[Records from a collection]
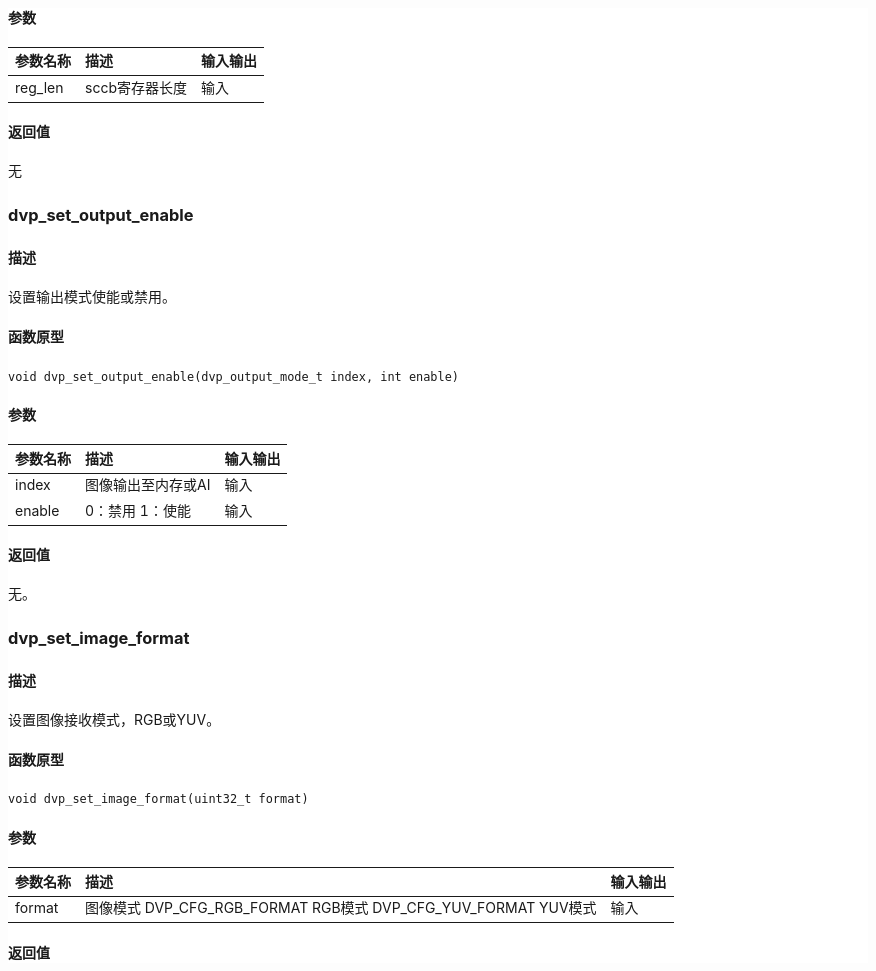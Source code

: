 #### 参数 <a id="&#x53C2;&#x6570;"></a>

| 参数名称 | 描述 | 输入输出 |
| :--- | :--- | :--- |
| reg\_len | sccb寄存器长度 | 输入 |

#### 返回值 <a id="&#x8FD4;&#x56DE;&#x503C;"></a>

无

### dvp\_set\_output\_enable <a id="dvpsetoutputenable"></a>

#### 描述 <a id="&#x63CF;&#x8FF0;"></a>

设置输出模式使能或禁用。

#### 函数原型 <a id="&#x51FD;&#x6570;&#x539F;&#x578B;"></a>

```text
void dvp_set_output_enable(dvp_output_mode_t index, int enable)
```

#### 参数 <a id="&#x53C2;&#x6570;"></a>

| 参数名称 | 描述 | 输入输出 |
| :--- | :--- | :--- |
| index | 图像输出至内存或AI | 输入 |
| enable | 0：禁用 1：使能 | 输入 |

#### 返回值 <a id="&#x8FD4;&#x56DE;&#x503C;"></a>

无。

### dvp\_set\_image\_format <a id="dvpsetimageformat"></a>

#### 描述 <a id="&#x63CF;&#x8FF0;"></a>

设置图像接收模式，RGB或YUV。

#### 函数原型 <a id="&#x51FD;&#x6570;&#x539F;&#x578B;"></a>

```text
void dvp_set_image_format(uint32_t format)
```

#### 参数 <a id="&#x53C2;&#x6570;"></a>

| 参数名称 | 描述 | 输入输出 |
| :--- | :--- | :--- |
| format | 图像模式 DVP\_CFG\_RGB\_FORMAT RGB模式 DVP\_CFG\_YUV\_FORMAT YUV模式 | 输入 |

#### 返回值 <a id="&#x8FD4;&#x56DE;&#x503C;"></a>
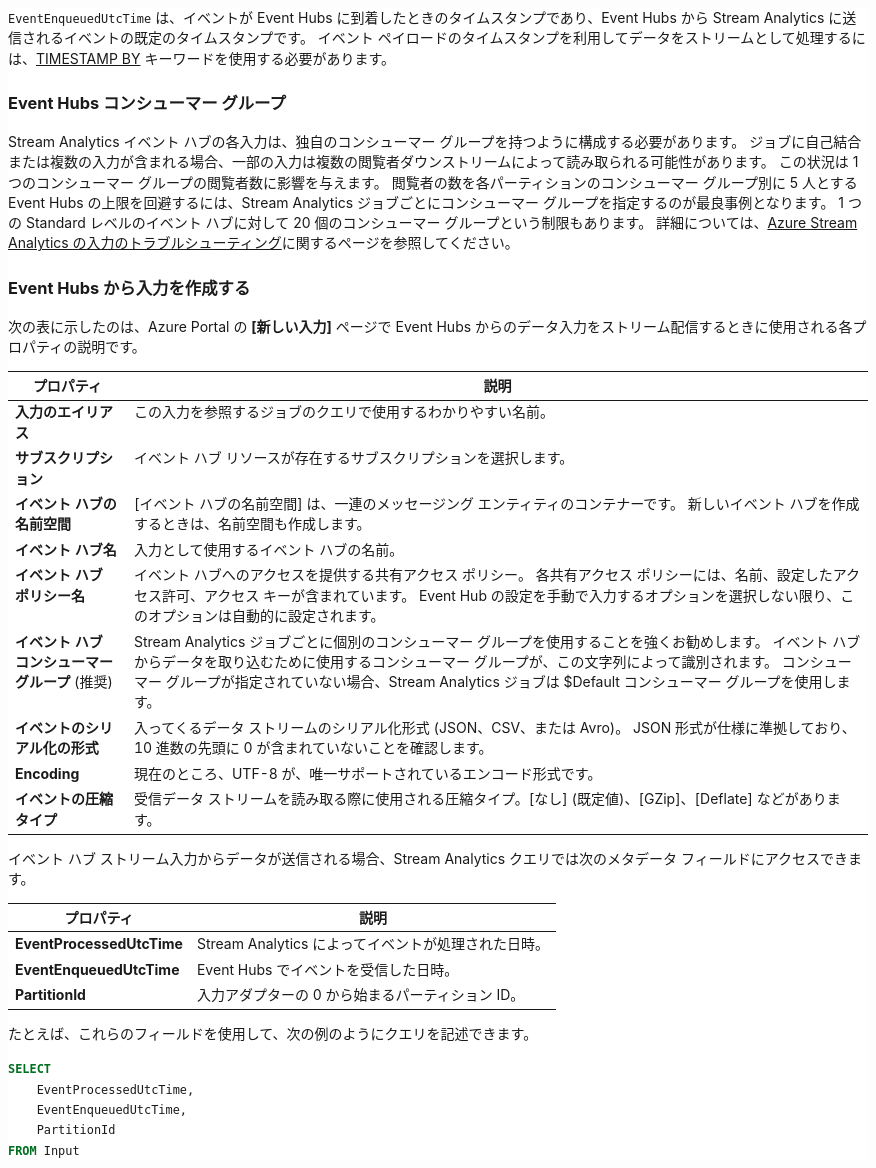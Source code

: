 `EventEnqueuedUtcTime` は、イベントが Event Hubs に到着したときのタイムスタンプであり、Event Hubs から Stream Analytics に送信されるイベントの既定のタイムスタンプです。 イベント ペイロードのタイムスタンプを利用してデータをストリームとして処理するには、[TIMESTAMP BY](https://docs.microsoft.com/stream-analytics-query/timestamp-by-azure-stream-analytics) キーワードを使用する必要があります。

### <a name="event-hubs-consumer-groups"></a>Event Hubs コンシューマー グループ

Stream Analytics イベント ハブの各入力は、独自のコンシューマー グループを持つように構成する必要があります。 ジョブに自己結合または複数の入力が含まれる場合、一部の入力は複数の閲覧者ダウンストリームによって読み取られる可能性があります。 この状況は 1 つのコンシューマー グループの閲覧者数に影響を与えます。 閲覧者の数を各パーティションのコンシューマー グループ別に 5 人とする Event Hubs の上限を回避するには、Stream Analytics ジョブごとにコンシューマー グループを指定するのが最良事例となります。 1 つの Standard レベルのイベント ハブに対して 20 個のコンシューマー グループという制限もあります。 詳細については、[Azure Stream Analytics の入力のトラブルシューティング](stream-analytics-troubleshoot-input.md)に関するページを参照してください。

### <a name="create-an-input-from-event-hubs"></a>Event Hubs から入力を作成する

次の表に示したのは、Azure Portal の **[新しい入力]** ページで Event Hubs からのデータ入力をストリーム配信するときに使用される各プロパティの説明です。

| プロパティ | 説明 |
| --- | --- |
| **入力のエイリアス** |この入力を参照するジョブのクエリで使用するわかりやすい名前。 |
| **サブスクリプション** | イベント ハブ リソースが存在するサブスクリプションを選択します。 | 
| **イベント ハブの名前空間** | [イベント ハブの名前空間] は、一連のメッセージング エンティティのコンテナーです。 新しいイベント ハブを作成するときは、名前空間も作成します。 |
| **イベント ハブ名** | 入力として使用するイベント ハブの名前。 |
| **イベント ハブ ポリシー名** | イベント ハブへのアクセスを提供する共有アクセス ポリシー。 各共有アクセス ポリシーには、名前、設定したアクセス許可、アクセス キーが含まれています。 Event Hub の設定を手動で入力するオプションを選択しない限り、このオプションは自動的に設定されます。|
| **イベント ハブ コンシューマー グループ** (推奨) | Stream Analytics ジョブごとに個別のコンシューマー グループを使用することを強くお勧めします。 イベント ハブからデータを取り込むために使用するコンシューマー グループが、この文字列によって識別されます。 コンシューマー グループが指定されていない場合、Stream Analytics ジョブは $Default コンシューマー グループを使用します。  |
| **イベントのシリアル化の形式** | 入ってくるデータ ストリームのシリアル化形式 (JSON、CSV、または Avro)。  JSON 形式が仕様に準拠しており、10 進数の先頭に 0 が含まれていないことを確認します。 |
| **Encoding** | 現在のところ、UTF-8 が、唯一サポートされているエンコード形式です。 |
| **イベントの圧縮タイプ** | 受信データ ストリームを読み取る際に使用される圧縮タイプ。[なし] (既定値)、[GZip]、[Deflate] などがあります。 |

イベント ハブ ストリーム入力からデータが送信される場合、Stream Analytics クエリでは次のメタデータ フィールドにアクセスできます。

| プロパティ | 説明 |
| --- | --- |
| **EventProcessedUtcTime** |Stream Analytics によってイベントが処理された日時。 |
| **EventEnqueuedUtcTime** |Event Hubs でイベントを受信した日時。 |
| **PartitionId** |入力アダプターの 0 から始まるパーティション ID。 |

たとえば、これらのフィールドを使用して、次の例のようにクエリを記述できます。

```sql
SELECT
    EventProcessedUtcTime,
    EventEnqueuedUtcTime,
    PartitionId
FROM Input
```


[stream.analytics.developer.guide]: ../stream-analytics-developer-guide.md
[stream.analytics.scale.jobs]: stream-analytics-scale-jobs.md
[stream.analytics.introduction]: stream-analytics-introduction.md
[stream.analytics.get.started]: stream-analytics-real-time-fraud-detection.md
[stream.analytics.query.language.reference]: https://go.microsoft.com/fwlink/?LinkID=513299
[stream.analytics.rest.api.reference]: https://go.microsoft.com/fwlink/?LinkId=517301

__What is expected__. Transcribe exactly each line of the records from the start up to and including the one with "Stream Analytics イベント", and leave out every picture.

__Result__.
Source code

: #### 参数 <a id="&#x53C2;&#x6570;"></a>

| 参数名称 | 描述 | 输入输出 |
| :--- | :--- | :--- |
| reg\_len | sccb寄存器长度 | 输入 |

#### 返回值 <a id="&#x8FD4;&#x56DE;&#x503C;"></a>

无

### dvp\_set\_output\_enable <a id="dvpsetoutputenable"></a>

#### 描述 <a id="&#x63CF;&#x8FF0;"></a>

设置输出模式使能或禁用。

#### 函数原型 <a id="&#x51FD;&#x6570;&#x539F;&#x578B;"></a>

```text
void dvp_set_output_enable(dvp_output_mode_t index, int enable)
```

#### 参数 <a id="&#x53C2;&#x6570;"></a>

| 参数名称 | 描述 | 输入输出 |
| :--- | :--- | :--- |
| index | 图像输出至内存或AI | 输入 |
| enable | 0：禁用 1：使能 | 输入 |

#### 返回值 <a id="&#x8FD4;&#x56DE;&#x503C;"></a>

无。

### dvp\_set\_image\_format <a id="dvpsetimageformat"></a>

#### 描述 <a id="&#x63CF;&#x8FF0;"></a>

设置图像接收模式，RGB或YUV。

#### 函数原型 <a id="&#x51FD;&#x6570;&#x539F;&#x578B;"></a>

```text
void dvp_set_image_format(uint32_t format)
```

#### 参数 <a id="&#x53C2;&#x6570;"></a>

| 参数名称 | 描述 | 输入输出 |
| :--- | :--- | :--- |
| format | 图像模式 DVP\_CFG\_RGB\_FORMAT RGB模式 DVP\_CFG\_YUV\_FORMAT YUV模式 | 输入 |

#### 返回值 <a id="&#x8FD4;&#x56DE;&#x503C;"></a>
Source code

: `EventEnqueuedUtcTime` は、イベントが Event Hubs に到着したときのタイムスタンプであり、Event Hubs から Stream Analytics に送信されるイベントの既定のタイムスタンプです。 イベント ペイロードのタイムスタンプを利用してデータをストリームとして処理するには、[TIMESTAMP BY](https://docs.microsoft.com/stream-analytics-query/timestamp-by-azure-stream-analytics) キーワードを使用する必要があります。

### <a name="event-hubs-consumer-groups"></a>Event Hubs コンシューマー グループ

Stream Analytics イベント ハブの各入力は、独自のコンシューマー グループを持つように構成する必要があります。 ジョブに自己結合または複数の入力が含まれる場合、一部の入力は複数の閲覧者ダウンストリームによって読み取られる可能性があります。 この状況は 1 つのコンシューマー グループの閲覧者数に影響を与えます。 閲覧者の数を各パーティションのコンシューマー グループ別に 5 人とする Event Hubs の上限を回避するには、Stream Analytics ジョブごとにコンシューマー グループを指定するのが最良事例となります。 1 つの Standard レベルのイベント ハブに対して 20 個のコンシューマー グループという制限もあります。 詳細については、[Azure Stream Analytics の入力のトラブルシューティング](stream-analytics-troubleshoot-input.md)に関するページを参照してください。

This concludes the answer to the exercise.